Add details about pretrained pipeline design

2025-11-22 02:36:03 +03:00 · 2021-03-17 11:29:57 +01:00 · 2021-03-17 11:29:57 +01:00 · a5ffe8dfed
commit a5ffe8dfed
parent 61472e7cb3
1 changed files with 144 additions and 0 deletions
--- a/website/docs/models/index.md
+++ b/website/docs/models/index.md
@ -4,6 +4,7 @@ teaser: Downloadable trained pipelines and weights for spaCy
 menu:
  - ['Quickstart', 'quickstart']
  - ['Conventions', 'conventions']
+  - ['Pipeline Design', 'design']
 ---

 <!-- TODO: include interactive demo -->
@ -53,3 +54,146 @@ For a detailed compatibility overview, see the
 [`compatibility.json`](https://github.com/explosion/spacy-models/tree/master/compatibility.json).

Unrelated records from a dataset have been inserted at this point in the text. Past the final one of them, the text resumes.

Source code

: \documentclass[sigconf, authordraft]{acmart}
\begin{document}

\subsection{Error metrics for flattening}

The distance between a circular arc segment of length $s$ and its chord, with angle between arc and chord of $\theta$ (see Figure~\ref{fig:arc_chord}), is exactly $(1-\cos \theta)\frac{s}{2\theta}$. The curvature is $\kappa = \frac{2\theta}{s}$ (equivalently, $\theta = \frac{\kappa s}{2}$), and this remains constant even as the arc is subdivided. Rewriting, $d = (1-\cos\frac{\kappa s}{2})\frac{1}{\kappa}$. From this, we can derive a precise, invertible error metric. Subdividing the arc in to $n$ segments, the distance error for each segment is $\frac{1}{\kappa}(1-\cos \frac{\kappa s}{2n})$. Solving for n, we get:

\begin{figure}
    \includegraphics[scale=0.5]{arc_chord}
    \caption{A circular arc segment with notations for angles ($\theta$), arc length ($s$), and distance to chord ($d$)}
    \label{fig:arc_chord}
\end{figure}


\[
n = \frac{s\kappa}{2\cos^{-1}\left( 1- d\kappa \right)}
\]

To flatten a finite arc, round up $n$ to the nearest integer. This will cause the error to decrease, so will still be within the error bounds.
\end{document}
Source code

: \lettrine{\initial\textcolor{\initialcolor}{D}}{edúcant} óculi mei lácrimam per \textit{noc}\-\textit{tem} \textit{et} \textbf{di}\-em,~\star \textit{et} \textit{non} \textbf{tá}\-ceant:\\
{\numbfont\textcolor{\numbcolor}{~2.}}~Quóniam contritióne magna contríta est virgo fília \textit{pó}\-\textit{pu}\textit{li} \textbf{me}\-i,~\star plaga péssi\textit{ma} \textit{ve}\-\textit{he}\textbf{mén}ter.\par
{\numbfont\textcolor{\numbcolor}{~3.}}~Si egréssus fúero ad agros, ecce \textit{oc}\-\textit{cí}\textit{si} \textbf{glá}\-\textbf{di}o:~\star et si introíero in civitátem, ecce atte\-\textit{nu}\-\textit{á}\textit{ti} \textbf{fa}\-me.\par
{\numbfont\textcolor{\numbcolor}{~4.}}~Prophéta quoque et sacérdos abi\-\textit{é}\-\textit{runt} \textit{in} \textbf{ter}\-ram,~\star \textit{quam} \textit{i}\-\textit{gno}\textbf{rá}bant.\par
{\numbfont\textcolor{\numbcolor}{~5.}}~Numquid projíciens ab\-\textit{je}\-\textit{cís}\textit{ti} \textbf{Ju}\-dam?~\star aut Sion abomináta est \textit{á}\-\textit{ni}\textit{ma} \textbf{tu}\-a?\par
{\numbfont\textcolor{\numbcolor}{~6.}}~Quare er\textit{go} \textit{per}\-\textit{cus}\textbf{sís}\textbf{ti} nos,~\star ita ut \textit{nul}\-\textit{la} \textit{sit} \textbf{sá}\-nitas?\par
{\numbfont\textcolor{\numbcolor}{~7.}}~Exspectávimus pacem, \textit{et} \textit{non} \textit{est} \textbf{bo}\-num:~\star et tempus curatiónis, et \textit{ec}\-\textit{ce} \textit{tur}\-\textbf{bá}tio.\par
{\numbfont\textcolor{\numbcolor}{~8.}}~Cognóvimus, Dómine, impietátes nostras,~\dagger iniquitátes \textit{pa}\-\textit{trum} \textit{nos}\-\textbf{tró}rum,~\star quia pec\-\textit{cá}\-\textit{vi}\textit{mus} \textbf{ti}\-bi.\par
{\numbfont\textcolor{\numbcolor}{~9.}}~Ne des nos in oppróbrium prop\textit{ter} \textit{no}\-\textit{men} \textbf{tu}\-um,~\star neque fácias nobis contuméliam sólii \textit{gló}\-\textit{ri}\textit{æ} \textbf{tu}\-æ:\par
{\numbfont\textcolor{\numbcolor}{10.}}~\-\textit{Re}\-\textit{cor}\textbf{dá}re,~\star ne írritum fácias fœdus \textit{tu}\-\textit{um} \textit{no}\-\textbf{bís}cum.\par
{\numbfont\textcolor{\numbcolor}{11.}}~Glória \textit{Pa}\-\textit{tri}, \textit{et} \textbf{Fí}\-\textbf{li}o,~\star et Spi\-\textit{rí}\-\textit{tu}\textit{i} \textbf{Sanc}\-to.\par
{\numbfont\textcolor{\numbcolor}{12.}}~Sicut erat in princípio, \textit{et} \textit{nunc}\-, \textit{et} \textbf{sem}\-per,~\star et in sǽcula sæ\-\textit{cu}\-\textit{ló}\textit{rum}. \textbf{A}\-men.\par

 This is also the source of spaCy's internal compatibility check, performed when
 you run the [`download`](/api/cli#download) command.
+
+## Pretrained pipeline design {#design}
+
+The spaCy v3 pretrained pipelines are designed to be efficient and configurable.

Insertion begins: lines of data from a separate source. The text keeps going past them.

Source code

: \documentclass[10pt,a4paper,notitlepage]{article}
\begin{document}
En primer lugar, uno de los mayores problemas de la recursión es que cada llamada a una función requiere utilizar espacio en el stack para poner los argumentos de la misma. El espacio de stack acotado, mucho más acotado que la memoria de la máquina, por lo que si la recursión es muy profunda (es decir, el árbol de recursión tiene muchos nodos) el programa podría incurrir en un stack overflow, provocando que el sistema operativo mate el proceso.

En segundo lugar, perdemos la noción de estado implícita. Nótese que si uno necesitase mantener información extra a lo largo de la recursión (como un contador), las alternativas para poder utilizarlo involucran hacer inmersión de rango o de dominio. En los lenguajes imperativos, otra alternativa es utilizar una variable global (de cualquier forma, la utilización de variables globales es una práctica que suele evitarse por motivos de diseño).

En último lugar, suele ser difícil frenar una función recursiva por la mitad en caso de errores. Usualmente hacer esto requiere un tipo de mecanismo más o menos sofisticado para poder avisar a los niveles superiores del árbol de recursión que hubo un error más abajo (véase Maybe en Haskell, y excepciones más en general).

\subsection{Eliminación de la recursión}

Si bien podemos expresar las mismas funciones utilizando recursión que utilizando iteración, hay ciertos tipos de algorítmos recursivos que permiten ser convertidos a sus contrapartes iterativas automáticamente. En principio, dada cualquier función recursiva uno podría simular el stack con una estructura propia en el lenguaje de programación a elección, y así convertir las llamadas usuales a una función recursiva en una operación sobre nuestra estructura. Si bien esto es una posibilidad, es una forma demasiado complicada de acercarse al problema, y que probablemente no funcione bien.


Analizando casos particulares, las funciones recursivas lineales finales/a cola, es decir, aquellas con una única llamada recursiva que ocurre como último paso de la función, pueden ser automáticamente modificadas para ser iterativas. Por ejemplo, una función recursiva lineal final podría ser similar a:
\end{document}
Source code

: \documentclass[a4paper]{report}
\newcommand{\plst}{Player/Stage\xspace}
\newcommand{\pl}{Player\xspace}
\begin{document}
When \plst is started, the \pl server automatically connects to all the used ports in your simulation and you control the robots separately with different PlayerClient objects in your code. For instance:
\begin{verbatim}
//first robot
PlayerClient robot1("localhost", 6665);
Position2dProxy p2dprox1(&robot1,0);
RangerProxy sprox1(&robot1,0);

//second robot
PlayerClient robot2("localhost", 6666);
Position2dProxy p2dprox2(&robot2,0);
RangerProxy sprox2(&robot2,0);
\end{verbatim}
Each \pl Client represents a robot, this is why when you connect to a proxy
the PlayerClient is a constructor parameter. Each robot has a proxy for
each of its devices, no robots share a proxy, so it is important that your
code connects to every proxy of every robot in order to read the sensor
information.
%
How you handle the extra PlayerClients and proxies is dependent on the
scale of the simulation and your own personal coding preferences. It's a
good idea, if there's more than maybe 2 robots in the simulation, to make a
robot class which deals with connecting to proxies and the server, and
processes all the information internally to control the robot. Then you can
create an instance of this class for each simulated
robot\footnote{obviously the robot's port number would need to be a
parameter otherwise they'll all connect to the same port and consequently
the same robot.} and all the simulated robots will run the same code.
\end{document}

+For example, multiple components can share a common "token-to-vector" model and
+it's easy to swap out or disable the lemmatizer. The pipelines are designed to
+be efficient in terms of speed and size and work well when the pipeline is run
+in full.
+
+When modifying a pretrained v3 pipeline, it's important to understand how the
+components **depend on** each other. Unlike spaCy v2, where the `tagger`,
+`parser` and `ner` components were all independent, some v3 components depend on
+earlier components in the pipeline. As a result, disabling or reordering
+components can affect the annotation quality or lead to warnings and errors.
+
+Main changes from spaCy v2 models:
+
+- The [`Tok2Vec`](/api/tok2vec) component may be a separate, shared component. A
+  component like a tagger or parser can
+  [listen](/api/architectures#Tok2VecListener) to an earlier `tok2vec` or
+  `transformer` rather than having its own separate tok2vec layer.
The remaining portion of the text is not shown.